**WHAT IS NEEDED:** The records below need to be restated word for word.

**RECORDS FOR THIS EXERCISE:**
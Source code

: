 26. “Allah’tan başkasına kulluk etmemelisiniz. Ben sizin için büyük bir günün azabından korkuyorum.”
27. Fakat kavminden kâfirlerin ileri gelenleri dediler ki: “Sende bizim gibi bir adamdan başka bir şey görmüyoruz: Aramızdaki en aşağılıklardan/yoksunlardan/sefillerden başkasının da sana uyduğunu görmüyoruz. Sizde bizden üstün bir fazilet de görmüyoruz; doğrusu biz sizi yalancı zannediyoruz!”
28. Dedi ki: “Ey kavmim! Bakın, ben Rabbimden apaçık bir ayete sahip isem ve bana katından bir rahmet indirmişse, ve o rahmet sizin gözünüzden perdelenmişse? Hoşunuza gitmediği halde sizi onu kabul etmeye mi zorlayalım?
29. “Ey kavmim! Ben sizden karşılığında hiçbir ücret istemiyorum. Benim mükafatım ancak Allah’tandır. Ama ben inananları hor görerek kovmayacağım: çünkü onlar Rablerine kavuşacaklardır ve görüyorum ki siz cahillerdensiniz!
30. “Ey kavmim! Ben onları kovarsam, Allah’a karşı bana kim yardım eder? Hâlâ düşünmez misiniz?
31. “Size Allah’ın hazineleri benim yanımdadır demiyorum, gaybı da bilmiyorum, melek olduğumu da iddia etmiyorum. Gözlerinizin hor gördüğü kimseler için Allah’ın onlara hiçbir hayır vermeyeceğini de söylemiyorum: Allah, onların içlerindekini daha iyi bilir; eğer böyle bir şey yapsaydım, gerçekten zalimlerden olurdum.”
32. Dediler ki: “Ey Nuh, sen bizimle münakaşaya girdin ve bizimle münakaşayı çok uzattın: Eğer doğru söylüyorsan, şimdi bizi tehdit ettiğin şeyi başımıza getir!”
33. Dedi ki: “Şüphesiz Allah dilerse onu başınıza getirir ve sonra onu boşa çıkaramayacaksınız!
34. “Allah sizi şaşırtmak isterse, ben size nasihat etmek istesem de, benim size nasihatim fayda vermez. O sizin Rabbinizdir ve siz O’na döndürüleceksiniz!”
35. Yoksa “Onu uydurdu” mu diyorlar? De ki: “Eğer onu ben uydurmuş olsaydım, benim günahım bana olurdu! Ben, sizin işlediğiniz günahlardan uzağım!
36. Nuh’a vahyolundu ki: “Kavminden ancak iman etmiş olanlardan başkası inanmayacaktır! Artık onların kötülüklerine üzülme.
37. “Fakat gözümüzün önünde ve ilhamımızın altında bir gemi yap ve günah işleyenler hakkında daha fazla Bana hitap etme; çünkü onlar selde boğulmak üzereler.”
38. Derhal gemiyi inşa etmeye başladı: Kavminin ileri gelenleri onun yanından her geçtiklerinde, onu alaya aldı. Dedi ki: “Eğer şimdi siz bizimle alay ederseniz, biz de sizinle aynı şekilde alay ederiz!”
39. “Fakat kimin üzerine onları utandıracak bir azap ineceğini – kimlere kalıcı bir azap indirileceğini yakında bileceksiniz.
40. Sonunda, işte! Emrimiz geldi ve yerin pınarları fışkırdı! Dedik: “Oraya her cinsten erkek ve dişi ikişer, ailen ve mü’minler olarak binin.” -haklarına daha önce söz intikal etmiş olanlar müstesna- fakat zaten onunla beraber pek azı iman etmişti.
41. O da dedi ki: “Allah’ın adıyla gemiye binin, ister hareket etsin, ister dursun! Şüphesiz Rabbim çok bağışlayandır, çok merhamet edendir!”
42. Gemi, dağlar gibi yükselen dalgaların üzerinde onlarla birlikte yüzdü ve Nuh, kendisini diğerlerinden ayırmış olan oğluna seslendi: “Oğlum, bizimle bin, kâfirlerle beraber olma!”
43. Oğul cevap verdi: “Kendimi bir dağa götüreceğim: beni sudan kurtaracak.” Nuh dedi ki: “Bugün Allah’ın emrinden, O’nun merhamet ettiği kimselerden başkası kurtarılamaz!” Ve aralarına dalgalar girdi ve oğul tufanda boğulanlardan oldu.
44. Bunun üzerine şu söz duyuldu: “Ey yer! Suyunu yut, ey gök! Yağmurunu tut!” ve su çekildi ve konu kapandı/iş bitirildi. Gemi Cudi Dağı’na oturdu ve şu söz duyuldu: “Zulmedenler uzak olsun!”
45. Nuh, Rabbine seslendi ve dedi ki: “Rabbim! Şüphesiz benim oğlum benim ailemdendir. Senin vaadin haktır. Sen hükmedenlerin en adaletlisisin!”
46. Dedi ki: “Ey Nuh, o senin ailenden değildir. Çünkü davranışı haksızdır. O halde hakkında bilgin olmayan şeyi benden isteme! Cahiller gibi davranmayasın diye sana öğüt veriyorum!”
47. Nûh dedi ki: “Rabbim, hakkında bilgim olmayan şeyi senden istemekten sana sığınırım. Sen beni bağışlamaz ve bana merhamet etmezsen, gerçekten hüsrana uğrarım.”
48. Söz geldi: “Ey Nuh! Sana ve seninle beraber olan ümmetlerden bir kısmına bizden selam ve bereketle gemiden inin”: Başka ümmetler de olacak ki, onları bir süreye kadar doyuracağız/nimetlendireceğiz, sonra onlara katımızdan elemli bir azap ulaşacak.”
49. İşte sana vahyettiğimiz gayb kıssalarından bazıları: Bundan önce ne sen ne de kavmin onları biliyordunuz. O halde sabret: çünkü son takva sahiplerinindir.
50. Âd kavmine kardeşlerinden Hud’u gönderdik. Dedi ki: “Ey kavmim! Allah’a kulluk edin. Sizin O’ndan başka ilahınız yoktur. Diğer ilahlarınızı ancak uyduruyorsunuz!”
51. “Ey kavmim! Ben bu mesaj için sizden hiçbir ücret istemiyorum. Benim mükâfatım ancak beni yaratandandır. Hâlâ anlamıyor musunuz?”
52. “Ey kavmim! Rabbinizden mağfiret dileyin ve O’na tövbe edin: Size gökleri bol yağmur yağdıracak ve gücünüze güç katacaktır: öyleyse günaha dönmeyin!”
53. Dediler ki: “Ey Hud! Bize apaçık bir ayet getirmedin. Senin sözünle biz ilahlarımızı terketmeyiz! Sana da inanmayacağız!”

**PROBLEM SOLUTION:**
Source code

: 26. “Allah’tan başkasına kulluk etmemelisiniz. Ben sizin için büyük bir günün azabından korkuyorum.”
27. Fakat kavminden kâfirlerin ileri gelenleri dediler ki: “Sende bizim gibi bir adamdan başka bir şey görmüyoruz: Aramızdaki en aşağılıklardan/yoksunlardan/sefillerden başkasının da sana uyduğunu görmüyoruz. Sizde bizden üstün bir fazilet de görmüyoruz; doğrusu biz sizi yalancı zannediyoruz!”
28. Dedi ki: “Ey kavmim! Bakın, ben Rabbimden apaçık bir ayete sahip isem ve bana katından bir rahmet indirmişse, ve o rahmet sizin gözünüzden perdelenmişse? Hoşunuza gitmediği halde sizi onu kabul etmeye mi zorlayalım?
29. “Ey kavmim! Ben sizden karşılığında hiçbir ücret istemiyorum. Benim mükafatım ancak Allah’tandır. Ama ben inananları hor görerek kovmayacağım: çünkü onlar Rablerine kavuşacaklardır ve görüyorum ki siz cahillerdensiniz!
30. “Ey kavmim! Ben onları kovarsam, Allah’a karşı bana kim yardım eder? Hâlâ düşünmez misiniz?
31. “Size Allah’ın hazineleri benim yanımdadır demiyorum, gaybı da bilmiyorum, melek olduğumu da iddia etmiyorum. Gözlerinizin hor gördüğü kimseler için Allah’ın onlara hiçbir hayır vermeyeceğini de söylemiyorum: Allah, onların içlerindekini daha iyi bilir; eğer böyle bir şey yapsaydım, gerçekten zalimlerden olurdum.”
32. Dediler ki: “Ey Nuh, sen bizimle münakaşaya girdin ve bizimle münakaşayı çok uzattın: Eğer doğru söylüyorsan, şimdi bizi tehdit ettiğin şeyi başımıza getir!”
33. Dedi ki: “Şüphesiz Allah dilerse onu başınıza getirir ve sonra onu boşa çıkaramayacaksınız!
34. “Allah sizi şaşırtmak isterse, ben size nasihat etmek istesem de, benim size nasihatim fayda vermez. O sizin Rabbinizdir ve siz O’na döndürüleceksiniz!”
35. Yoksa “Onu uydurdu” mu diyorlar? De ki: “Eğer onu ben uydurmuş olsaydım, benim günahım bana olurdu! Ben, sizin işlediğiniz günahlardan uzağım!
36. Nuh’a vahyolundu ki: “Kavminden ancak iman etmiş olanlardan başkası inanmayacaktır! Artık onların kötülüklerine üzülme.
37. “Fakat gözümüzün önünde ve ilhamımızın altında bir gemi yap ve günah işleyenler hakkında daha fazla Bana hitap etme; çünkü onlar selde boğulmak üzereler.”
38. Derhal gemiyi inşa etmeye başladı: Kavminin ileri gelenleri onun yanından her geçtiklerinde, onu alaya aldı. Dedi ki: “Eğer şimdi siz bizimle alay ederseniz, biz de sizinle aynı şekilde alay ederiz!”
39. “Fakat kimin üzerine onları utandıracak bir azap ineceğini – kimlere kalıcı bir azap indirileceğini yakında bileceksiniz.
40. Sonunda, işte! Emrimiz geldi ve yerin pınarları fışkırdı! Dedik: “Oraya her cinsten erkek ve dişi ikişer, ailen ve mü’minler olarak binin.” -haklarına daha önce söz intikal etmiş olanlar müstesna- fakat zaten onunla beraber pek azı iman etmişti.
41. O da dedi ki: “Allah’ın adıyla gemiye binin, ister hareket etsin, ister dursun! Şüphesiz Rabbim çok bağışlayandır, çok merhamet edendir!”
42. Gemi, dağlar gibi yükselen dalgaların üzerinde onlarla birlikte yüzdü ve Nuh, kendisini diğerlerinden ayırmış olan oğluna seslendi: “Oğlum, bizimle bin, kâfirlerle beraber olma!”
43. Oğul cevap verdi: “Kendimi bir dağa götüreceğim: beni sudan kurtaracak.” Nuh dedi ki: “Bugün Allah’ın emrinden, O’nun merhamet ettiği kimselerden başkası kurtarılamaz!” Ve aralarına dalgalar girdi ve oğul tufanda boğulanlardan oldu.
44. Bunun üzerine şu söz duyuldu: “Ey yer! Suyunu yut, ey gök! Yağmurunu tut!” ve su çekildi ve konu kapandı/iş bitirildi. Gemi Cudi Dağı’na oturdu ve şu söz duyuldu: “Zulmedenler uzak olsun!”
45. Nuh, Rabbine seslendi ve dedi ki: “Rabbim! Şüphesiz benim oğlum benim ailemdendir. Senin vaadin haktır. Sen hükmedenlerin en adaletlisisin!”
46. Dedi ki: “Ey Nuh, o senin ailenden değildir. Çünkü davranışı haksızdır. O halde hakkında bilgin olmayan şeyi benden isteme! Cahiller gibi davranmayasın diye sana öğüt veriyorum!”
47. Nûh dedi ki: “Rabbim, hakkında bilgim olmayan şeyi senden istemekten sana sığınırım. Sen beni bağışlamaz ve bana merhamet etmezsen, gerçekten hüsrana uğrarım.”
48. Söz geldi: “Ey Nuh! Sana ve seninle beraber olan ümmetlerden bir kısmına bizden selam ve bereketle gemiden inin”: Başka ümmetler de olacak ki, onları bir süreye kadar doyuracağız/nimetlendireceğiz, sonra onlara katımızdan elemli bir azap ulaşacak.”
49. İşte sana vahyettiğimiz gayb kıssalarından bazıları: Bundan önce ne sen ne de kavmin onları biliyordunuz. O halde sabret: çünkü son takva sahiplerinindir.
50. Âd kavmine kardeşlerinden Hud’u gönderdik. Dedi ki: “Ey kavmim! Allah’a kulluk edin. Sizin O’ndan başka ilahınız yoktur. Diğer ilahlarınızı ancak uyduruyorsunuz!”
51. “Ey kavmim! Ben bu mesaj için sizden hiçbir ücret istemiyorum. Benim mükâfatım ancak beni yaratandandır. Hâlâ anlamıyor musunuz?”
52. “Ey kavmim! Rabbinizden mağfiret dileyin ve O’na tövbe edin: Size gökleri bol yağmur yağdıracak ve gücünüze güç katacaktır: öyleyse günaha dönmeyin!”
53. Dediler ki: “Ey Hud! Bize apaçık bir ayet getirmedin. Senin sözünle biz ilahlarımızı terketmeyiz! Sana da inanmayacağız!”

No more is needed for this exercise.